Articles/Essays – Volume 54, No. 2

Roundtable: Time to Let Go of Columbus

For me, as a Native American member of the Church, I approach the hero worship of Columbus perhaps more critically and apprehensively than the average member would. I was taught that he was a man of God and vital to the Restoration of the gospel. This ideology promotes the supremacy of whiteness and justifies the moral necessity of conquering and oppressing Indigenous peoples and stealing their lands so that settler-colonial society could persist in perpetuity. By itself, this is abhorrent, but moving beyond that and choosing to incorporate Columbus as a part of the Church’s teachings is dangerous.

Establishing Columbus as kicking off the events of the Restoration means accepting a kind of circular reasoning that eliminates agency. Here’s that logic: “The genocide of Native Americans happened so that America could be established, where the Restoration would take place.” This statement, like many things pertaining to Natives, is accepted as normal and coherent, though I doubt other tragic events could be justified in the same way. Imagine if someone were to say that the Holocaust happened so that the Jews could establish Israel. Or that the enslavement of millions of Africans was necessary for the American Civil War to occur. They are connected events, but it is too simplistic to think that a directly led to b and furthermore, that a by necessity had to lead to b, or even that a justifies b.

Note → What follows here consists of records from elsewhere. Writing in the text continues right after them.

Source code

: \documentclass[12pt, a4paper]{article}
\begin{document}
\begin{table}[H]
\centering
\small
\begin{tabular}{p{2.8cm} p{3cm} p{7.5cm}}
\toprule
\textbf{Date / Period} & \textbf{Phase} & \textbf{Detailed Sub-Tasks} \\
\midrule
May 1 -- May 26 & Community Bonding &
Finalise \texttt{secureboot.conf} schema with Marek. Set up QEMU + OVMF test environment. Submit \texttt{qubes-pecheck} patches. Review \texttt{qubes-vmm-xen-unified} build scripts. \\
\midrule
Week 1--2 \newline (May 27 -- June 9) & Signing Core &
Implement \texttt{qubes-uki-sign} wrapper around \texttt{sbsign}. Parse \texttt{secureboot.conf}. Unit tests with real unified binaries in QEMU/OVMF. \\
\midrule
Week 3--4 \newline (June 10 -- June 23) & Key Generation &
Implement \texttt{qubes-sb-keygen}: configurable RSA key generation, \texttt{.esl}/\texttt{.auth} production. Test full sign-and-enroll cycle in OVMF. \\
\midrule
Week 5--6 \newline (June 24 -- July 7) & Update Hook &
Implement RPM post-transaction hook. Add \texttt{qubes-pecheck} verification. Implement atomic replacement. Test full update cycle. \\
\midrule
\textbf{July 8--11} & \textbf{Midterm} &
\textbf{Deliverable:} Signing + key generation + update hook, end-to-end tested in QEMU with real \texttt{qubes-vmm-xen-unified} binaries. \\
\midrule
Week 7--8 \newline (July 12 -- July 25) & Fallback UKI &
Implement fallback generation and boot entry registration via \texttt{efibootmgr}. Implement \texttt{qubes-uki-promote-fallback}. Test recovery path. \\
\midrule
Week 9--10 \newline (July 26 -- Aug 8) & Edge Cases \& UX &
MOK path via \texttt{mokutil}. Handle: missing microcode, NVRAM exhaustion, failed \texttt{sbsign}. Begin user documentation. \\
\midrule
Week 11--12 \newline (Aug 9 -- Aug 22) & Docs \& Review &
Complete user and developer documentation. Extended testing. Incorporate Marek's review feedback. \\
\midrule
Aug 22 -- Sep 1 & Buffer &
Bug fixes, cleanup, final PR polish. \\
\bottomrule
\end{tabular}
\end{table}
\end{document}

More than once I’ve witnessed this dubious logic deployed to explain away the suffering of Natives and their near-complete annihilation. To my face, I’ve been told that although tragic, it was prophesied, and so completely acceptable. The Lamanites were wicked, they say, so their descendants had to be destroyed at a later date. Whatever happened to “men will be punished for their own sins” and not for the sins of their fathers?

In response, I have detailed the horrific actions Columbus perpetrated, hoping to cast doubt on his assumed role as man of God. Under his command, he and his men murdered for sport and fed the bodies to their dogs, sometimes while the victims were still alive. Columbus wrote about the demand to rape girls as young as nine or ten. To this, I’m told that sometimes God uses bad men to fulfill his word.

Maybe I just do not understand the mind and will of God. I have always believed in a God of love and mercy. I cannot imagine he would delight in the bloodshed of so many of his children and then watch their descendants remain in an oppressed and marginalized position in society. From a viewpoint that all events happen because they serve some future good that privileges the “right” group, it is easy to see the good Columbus did for that group. But ignoring the devastating effects it had on Native peoples means we choose to employ a dishonest and incomplete outlook. The excuse goes beyond insensitivity; it is essentially the promotion of white supremacy justified in the name of God. I believe we, as a church, have to be better than that. We have to rise to a level worthy enough to be called God’s church. That’s why I believe it is time to let go of Columbus.

In 1978, God revealed to the leadership of the Church that racial hierarchy was undeniably wrong and antithetical to the gospel of Jesus Christ. This truth was so important that it was canonized, making it so everyone could enjoy full membership in the Church, irrespective of race. That is why I am hopeful that we, as a church, can accept that venerating Columbus as a man of God and necessary for the Restoration is wrong—morally and logically. We don’t need a revelation from the Lord to tell us that. He already sent it.